32 female University of Oregon athletes file Title IX lawsuit against the school


Thirty-two female athletes at the University of Oregon filed a federal lawsuit against the school Friday alleging Title IX violations in women’s sports, namely, the beach volleyball and club rowing teams.

The 115-page suit, filed by26 women’s beach volleyball players and six women’s club rowers, alleges the University of Oregon has been “depriving them of equal treatment and benefits, equal athletic financial aid and equal opportunities to participate in violation of Title IX,” adding that the school treats “its varsity male student-athletes shockingly better than its varsity female student-athletes.”

Oregon does not meet the three “areas of compliance” under Title IX set by the Department of Education’s Office of Civil Rights, the suit alleges: Equal treatment and benefits, equal athletic financial assistance and effective accommodation of student’s athletic interest and ability. 

The University of Oregon said it believes it complies with Title IX, saying in a statement that it is “committed to providing a quality, positive experience for all our student-athletes,” including “academic support, tutoring, student-athlete development, medical care, mental health support, meals and snacks, and nutrition and sports training.”

The women allege that Oregon does not provide fair “treatment and benefit” to women’s teams whereas men’s teams get “incredibly exorbitant” benefits and treatment. In the 2021-22 school year, women made up more than 49% of Oregon’s student-athletes, but the school spent only 25% of its annual athletics budget on them.

Additionally, Oregon provides its men’s teams with “superior” equipment and facilities, the lawsuit alleges, including “high-quality gear that fits well, is personalized and tailored to the athlete and is sport-appropriate,” as well as unlimited extra gear and custom fittings.

In contrast, the women’s beach volleyball team receives one “gear drop” at the beginning of each season, including uniforms that are often used and don’t fit well, the suit alleges. When the team’s drop contains inadequate materials for the season, players are forced to borrow from other teams or purchase gear themselves. The materials must be returned at the end of the season; the men’s football and basketball teams get to keep their gear, according to the suit.

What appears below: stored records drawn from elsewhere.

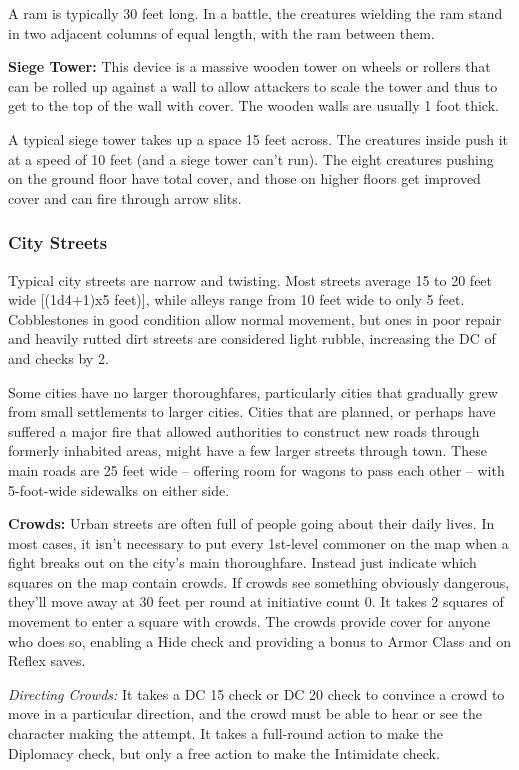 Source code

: A ram is typically 30 feet long. In a battle, the creatures wielding the ram stand 
in two adjacent columns of equal length, with the ram between them.

\textbf{Siege Tower:} This device is a massive wooden tower on wheels or rollers 
that can be rolled up against a wall to allow attackers to scale the tower and 
thus to get to the top of the wall with cover. The wooden walls are usually 1 foot 
thick.

A typical siege tower takes up a space 15 feet across. The creatures inside push 
it at a speed of 10 feet (and a siege tower can't run). The eight creatures pushing 
on the ground floor have total cover, and those on higher floors get improved cover 
and can fire through arrow slits.

\subsubsection{City Streets}

Typical city streets are narrow and twisting. Most streets average 15 to 20 feet 
wide [(1d4+1)x5 feet)], while alleys range from 10 feet wide 
to only 5 feet. Cobblestones in good condition allow normal movement, but ones 
in poor repair and heavily rutted dirt streets are considered light rubble, increasing 
the DC of  and  checks by 2.

Some cities have no larger thoroughfares, particularly cities that gradually grew 
from small settlements to larger cities. Cities that are planned, or perhaps have 
suffered a major fire that allowed authorities to construct new roads through formerly 
inhabited areas, might have a few larger streets through town. These main roads 
are 25 feet wide -- offering room for wagons to pass each other -- with 5-foot-wide 
sidewalks on either side.

\textbf{Crowds:} Urban streets are often full of people going about their daily 
lives. In most cases, it isn't necessary to put every 1st-level commoner on the 
map when a fight breaks out on the city's main thoroughfare. Instead just indicate 
which squares on the map contain crowds. If crowds see something obviously dangerous, 
they'll move away at 30 feet per round at initiative count 0. It takes 2 squares 
of movement to enter a square with crowds. The crowds provide cover for anyone 
who does so, enabling a Hide check and providing a bonus to Armor Class and on 
Reflex saves.

\textit{Directing Crowds:} It takes a DC 15  check or DC 20  
check to convince a crowd to move in a particular direction, and the crowd must 
be able to hear or see the character making the attempt. It takes a full-round 
action to make the Diplomacy check, but only a free action to make the Intimidate 
check.


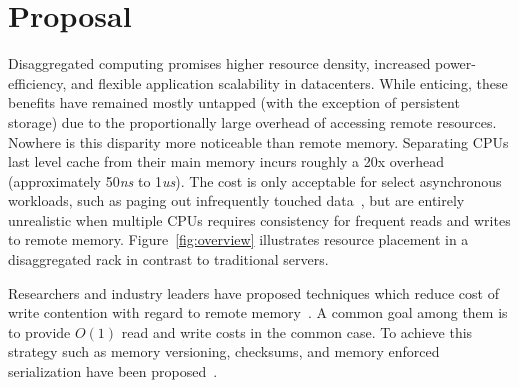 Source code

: \section{Proposal}
\label{sec:intro}

Disaggregated computing promises higher resource density, increased
power-efficiency, and flexible application scalability in datacenters.
While enticing, these benefits have remained mostly untapped (with the
exception of persistent storage) due to the proportionally large
overhead of accessing remote resources. Nowhere is this disparity more
noticeable than remote memory. Separating CPUs last level cache from
their main memory incurs roughly a 20x overhead (approximately
50\textit{ns} to 1\textit{us}).  The cost is only acceptable for
select asynchronous workloads, such as paging out infrequently touched
data~\cite{gms}, but are entirely unrealistic when multiple CPUs
requires consistency for frequent reads and writes to remote memory.
Figure~\ref{fig:overview} illustrates resource placement in a
disaggregated rack in contrast to traditional servers.

Researchers and industry leaders have proposed techniques which reduce
cost of write contention with regard to remote
memory~\cite{aguilera2019designing,cell,sonuma,storm,clover}. A common
goal among them is to provide $O(1)$ read and write costs in the
common case. To achieve this strategy such as memory versioning,
checksums, and memory enforced serialization have been
proposed~\cite{aguilera2019designing}.


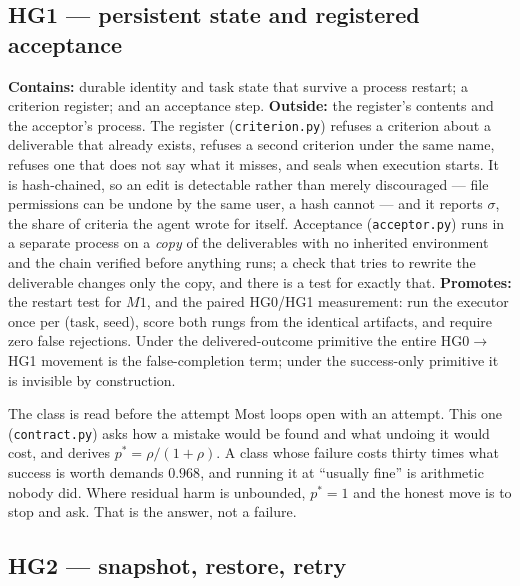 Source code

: \subsection{HG1 --- persistent state and registered acceptance}

\textbf{Contains:} durable identity and task state that survive a process restart; a criterion register; and an acceptance step. \textbf{Outside:} the register's contents and the acceptor's process. The register (\texttt{criterion.py}) refuses a criterion about a deliverable that already exists, refuses a second criterion under the same name, refuses one that does not say what it misses, and seals when execution starts. It is hash-chained, so an edit is detectable rather than merely discouraged --- file permissions can be undone by the same user, a hash cannot --- and it reports $\sigma$, the share of criteria the agent wrote for itself. Acceptance (\texttt{acceptor.py}) runs in a separate process on a \emph{copy} of the deliverables with no inherited environment and the chain verified before anything runs; a check that tries to rewrite the deliverable changes only the copy, and there is a test for exactly that. \textbf{Promotes:} the restart test for $M1$, and the paired HG0/HG1 measurement: run the executor once per (task, seed), score both rungs from the identical artifacts, and require zero false rejections. Under the delivered-outcome primitive the entire HG0$\to$HG1 movement is the false-completion term; under the success-only primitive it is invisible by construction.

\begin{cautionbox}{The class is read before the attempt}
Most loops open with an attempt. This one (\texttt{contract.py}) asks how a mistake would be found and what undoing it would cost, and derives $p^{*} = \rho/(1+\rho)$. A class whose failure costs thirty times what success is worth demands $0.968$, and running it at ``usually fine'' is arithmetic nobody did. Where residual harm is unbounded, $p^{*} = 1$ and the honest move is to stop and ask. That is the answer, not a failure.
\end{cautionbox}

\subsection{HG2 --- snapshot, restore, retry}

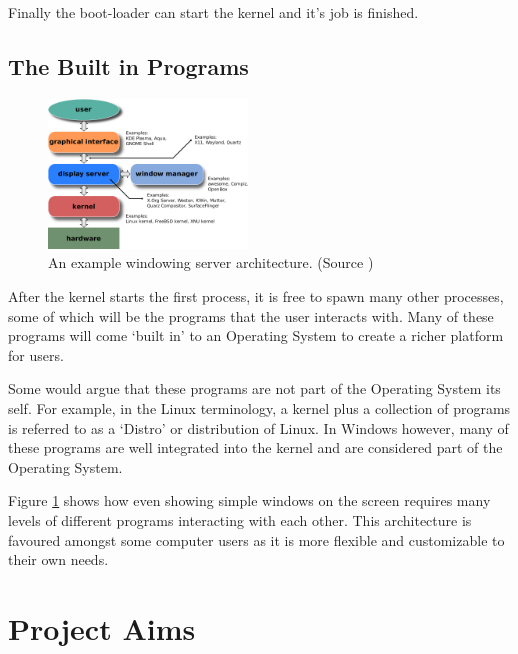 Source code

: \documentclass[a4paper]{report}
\begin{document}
Finally the boot-loader can start the kernel and it's job is finished.

\subsection{The Built in Programs}

\begin{figure}
\centering
\includegraphics[width=200px]{images/windowing}
\caption{An example windowing server architecture. (Source \cite{Windowing})}
\label{fig:theserver}
\end{figure}

After the kernel starts the first process, it is free to spawn many other processes, some of which will be the programs that the user interacts with. Many of these programs will come `built in' to an Operating System to create a richer platform for users.

Some would argue that these programs are not part of the Operating System its self. For example, in the Linux terminology, a kernel plus a collection of programs is referred to as a `Distro' or distribution of Linux. In Windows however, many of these programs are well integrated into the kernel and are considered part of the Operating System.

Figure \ref{fig:theserver} shows how even showing simple windows on the screen requires many levels of different programs interacting with each other. This architecture is favoured amongst some computer users as it is more flexible and customizable to their own needs.
















\clearpage
\section {Project Aims}
\end{document}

The suit also compares stadiums and locker rooms for men’s sports, saying the women’s facilities are “vastly inferior,” including that of the women’s beach volleyball team, which does not have its own designated locker room or practice and competition court on campus.

Instead, the women’s beach volleyball team practices at a nearby public park, and players rake the sand to get rid of animal feces and drug paraphernalia, the suit alleges. The park’s bathroom stalls do not have doors to prevent drug users and squatters, according to the filing.

On Wednesday, the team couldn’t practice at the public court “because, sadly and disturbingly, a deceased person was discovered near Amazon Park,” the lawsuit states.

Time spent practicing or training in shared facilities must be scheduled around the men’s teams, the suit alleges, and the University fails to provide the women’s beach volleyball team with a challenging schedule complete with plenty of competition against other Division I teams.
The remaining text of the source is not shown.